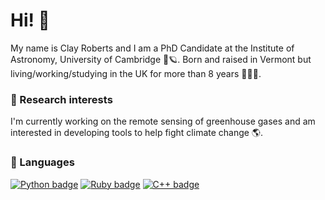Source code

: # Hi! 👋

My name is Clay Roberts and I am a PhD Candidate at the Institute of Astronomy, University of Cambridge 🔭🪐. Born and raised in Vermont but living/working/studying in the UK for more than 8 years 🍁🇬🇧.

### 🔬 Research interests

I'm currently working on the remote sensing of greenhouse gases and am interested in developing tools to help fight climate change 🌎.

### 🔧 Languages
[![Python badge](https://img.shields.io/badge/Code-Python-informational?style=for-the-badge&logo=Python&logoColor=white&color=2bbc8a)](https://en.wikipedia.org/wiki/Python_(programming_language))    [![Ruby badge](https://img.shields.io/badge/Code-Ruby-informational?style=for-the-badge&logo=Ruby&logoColor=white&color=2bbc8a)](https://en.wikipedia.org/wiki/Ruby_(programming_language))    [![C++ badge](https://img.shields.io/badge/Code-C++-informational?style=for-the-badge&logo=C++&logoColor=white&color=2bbc8a)](https://en.wikipedia.org/wiki/C%2B%2B) 


<!--
**Clayton-Roberts/Clayton-Roberts** is a ✨ _special_ ✨ repository because its `README.md` (this file) appears on your GitHub profile.

Here are some ideas to get you started:

- 🔭 I’m currently working on ...
- 🌱 I’m currently learning ...
- 👯 I’m looking to collaborate on ...
- 🤔 I’m looking for help with ...
- 💬 Ask me about ...
- 📫 How to reach me: ...
- 😄 Pronouns: ...
- ⚡ Fun fact: ...
-->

§ Exercise
Copy out all lines above holding "currently".

§ Answer space
I'm currently working on the remote sensing of greenhouse gases and am interested in developing tools to help fight climate change 🌎.
- 🔭 I’m currently working on ...
- 🌱 I’m currently learning ...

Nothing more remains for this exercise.